On 15 May 2014, the Bill was referred to the Senate Environment and Communications Legislation Committee for inquiry and report by 23 June 2014.
ADANI’S CARMICHAEL COAL MINE AND RAIL PROJECT APPROVED
The Queensland Coordinator-General has approved Adani’s proposed A$16.5 billion Carmichael Coal Mine and Rail project located in Queensland’s Galilee Basin, subject to extensive environmental and social conditions.
The Carmichael project proposes a combination of open- cut and underground coal mining and is anticipated to produce 60 Mtpa of thermal coal for export. In a recent Ministerial Statement, Deputy Premier and Minister for State Development, Infrastructure and Planning, Jeff Seeney, said this project has the potential to not only be the largest coal mine in Australia, but one of the largest in the world.
The Carmichael project is still subject to Federal environmental approval, with the Queensland Coordinator- General’s report to now be assessed by the Commonwealth Environment Minister under the Environment Protection and Biodiversity Conservation Act 1999 (Cth).
QUEENSLAND GOVERNMENT DEFINES RAIL CORRIDOR POLICY
The Queensland Government has confirmed its policy that only two multi-user rail corridors are necessary to service the needs of Queensland’s Galilee Basin. In a recent Ministerial Statement, Deputy Premier and Minister for State Development, Infrastructure and Planning, Jeff Seeney, has said that the corridors best- placed to service the region are:
- the rail corridor approved in GVK and Hancock Coal’s Alpha Coal project proposed to join into the Aurizon rail network; and
- the rail corridors being developed for Adani’s Carmichael Coal Mine and Rail and North Galilee Basin Rail projects.
Mr Seeney has stated that his “clear view is that these two corridors reflect the projects that are best placed in their approval processes, they have pit-to-port capability and they continue to progress in a manner which suggests they are serious about moving forward”.
THE 2014 BUDGET – PROPOSED EXPLORATION DEVELOPMENT INCENTIVE
The Australian Federal Government has promised A$100 million over the forward estimates period under the 2014 budget, aimed at encouraging investment in small exploration companies undertaking greenfields mineral exploration in Australia. This initiative is known as the Exploration Development Incentive (Incentive).
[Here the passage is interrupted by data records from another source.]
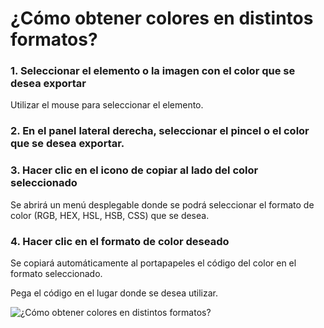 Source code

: 
# ¿Cómo obtener colores en distintos formatos?

### 1. Seleccionar el elemento o la imagen con el color que se desea exportar

Utilizar el mouse para seleccionar el elemento.

### 2. En el panel lateral derecha, seleccionar el pincel o el color que se desea exportar.

### 3. Hacer clic en el icono de copiar al lado del color seleccionado

Se abrirá un menú desplegable donde se podrá seleccionar el formato de color (RGB, HEX, HSL, HSB, CSS) que se desea.

### 4. Hacer clic en el formato de color deseado

Se copiará automáticamente al portapapeles el código del color en el formato seleccionado.  
  

Pega el código en el lugar donde se desea utilizar.

![¿Cómo obtener colores en distintos formatos?](C:\Users\usuario\Documents\proyectos\designdocs\pages\img\copy-color.gif) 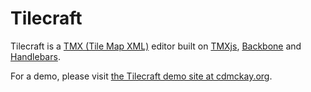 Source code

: # Tilecraft

Tilecraft is a [TMX (Tile Map XML)](https://github.com/bjorn/tiled/wiki/TMX-Map-Format) editor built on
[TMXjs](https://github.com/cdmckay/tmxjs), [Backbone](http://backbonejs.org/) and [Handlebars](http://handlebarsjs.com/).

For a demo, please visit [the Tilecraft demo site at cdmckay.org](http://cdmckay.org/tilecraft/).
The Incentive is targeted at addressing the downturn in mineral exploration expenditure which fell 9.8%, while greenfields drilling fell 33.2%, in the December quarter.
How will it work?
It is proposed that under the proposed Incentive, a tax credit will be provided to Australian resident shareholders for eligible greenfields exploration expenditure incurred in Australia, starting for investments made from 1 July 2014.
To ensure that the Incentive is only available for investment in junior mineral exploration companies, it is proposed that the Incentive will be open to companies that:
- are listed or have over 50 members and dispersed ownership;
- engage in the exploration for new mineral discoveries in Australia; and
- meet a “no taxable income” test.
FIRST COAL FROM COCKATOO COAL’S BARALABA EXPANSION
An official opening for the commencement of mining operations at ASX-listed Cockatoo Coal’s Baralaba North Expansion project was held on 9 May 2014. The first phase of the metallurgical coal mine will allow Cockatoo Coal to increase production from approximately 700,000 tonnes per year to approximately 1 Mtpa, with a further increase expected to increase production to 3.5 Mtpa by 2015.
Cockatoo Coal’s CEO Andrew Lawson has stated that coal will be exported through WICET to Japan and Korea for steel making purposes initially, with future opportunities to export to China, Taiwan and India.